## Description of the task
Leave the pictures out and return every line below exactly.

*** Begin section ***

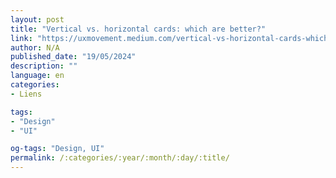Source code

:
 ```yaml
---
layout: post
title: "Vertical vs. horizontal cards: which are better?"
link: "https://uxmovement.medium.com/vertical-vs-horizontal-cards-which-are-better-4ee8ba1f868d"
author: N/A
published_date: "19/05/2024"
description: ""
language: en
categories:
- Liens

tags:
- "Design"
- "UI"

og-tags: "Design, UI"
permalink: /:categories/:year/:month/:day/:title/
---
```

*** End section ***

## Problem solution
Source code

:
 ```yaml
---
layout: post
title: "Vertical vs. horizontal cards: which are better?"
link: "https://uxmovement.medium.com/vertical-vs-horizontal-cards-which-are-better-4ee8ba1f868d"
author: N/A
published_date: "19/05/2024"
description: ""
language: en
categories:
- Liens

tags:
- "Design"
- "UI"

og-tags: "Design, UI"
permalink: /:categories/:year/:month/:day/:title/
---
```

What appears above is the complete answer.